### AIM OF THE EXERCISE
Look through the lines below and extract any with the word "response".

Saved entries:
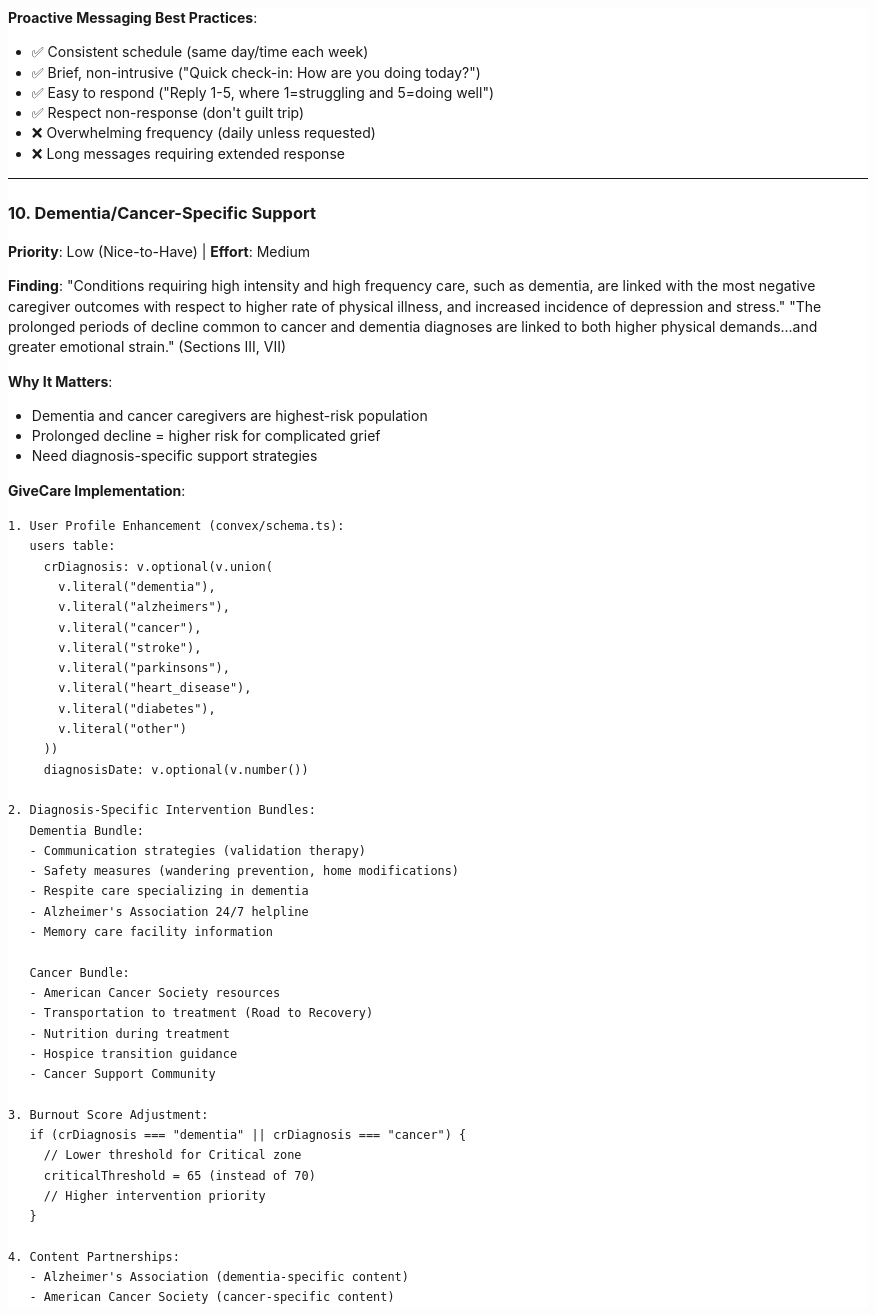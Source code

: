 **Proactive Messaging Best Practices**:
- ✅ Consistent schedule (same day/time each week)
- ✅ Brief, non-intrusive ("Quick check-in: How are you doing today?")
- ✅ Easy to respond ("Reply 1-5, where 1=struggling and 5=doing well")
- ✅ Respect non-response (don't guilt trip)
- ❌ Overwhelming frequency (daily unless requested)
- ❌ Long messages requiring extended response

---

### 10. Dementia/Cancer-Specific Support
**Priority**: Low (Nice-to-Have) | **Effort**: Medium

**Finding**: "Conditions requiring high intensity and high frequency care, such as dementia, are linked with the most negative caregiver outcomes with respect to higher rate of physical illness, and increased incidence of depression and stress." "The prolonged periods of decline common to cancer and dementia diagnoses are linked to both higher physical demands...and greater emotional strain." (Sections III, VII)

**Why It Matters**:
- Dementia and cancer caregivers are highest-risk population
- Prolonged decline = higher risk for complicated grief
- Need diagnosis-specific support strategies

**GiveCare Implementation**:
```
1. User Profile Enhancement (convex/schema.ts):
   users table:
     crDiagnosis: v.optional(v.union(
       v.literal("dementia"),
       v.literal("alzheimers"),
       v.literal("cancer"),
       v.literal("stroke"),
       v.literal("parkinsons"),
       v.literal("heart_disease"),
       v.literal("diabetes"),
       v.literal("other")
     ))
     diagnosisDate: v.optional(v.number())

2. Diagnosis-Specific Intervention Bundles:
   Dementia Bundle:
   - Communication strategies (validation therapy)
   - Safety measures (wandering prevention, home modifications)
   - Respite care specializing in dementia
   - Alzheimer's Association 24/7 helpline
   - Memory care facility information

   Cancer Bundle:
   - American Cancer Society resources
   - Transportation to treatment (Road to Recovery)
   - Nutrition during treatment
   - Hospice transition guidance
   - Cancer Support Community

3. Burnout Score Adjustment:
   if (crDiagnosis === "dementia" || crDiagnosis === "cancer") {
     // Lower threshold for Critical zone
     criticalThreshold = 65 (instead of 70)
     // Higher intervention priority
   }

4. Content Partnerships:
   - Alzheimer's Association (dementia-specific content)
   - American Cancer Society (cancer-specific content)
```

### EXERCISE OUTPUT
- ✅ Respect non-response (don't guilt trip)
- ❌ Long messages requiring extended response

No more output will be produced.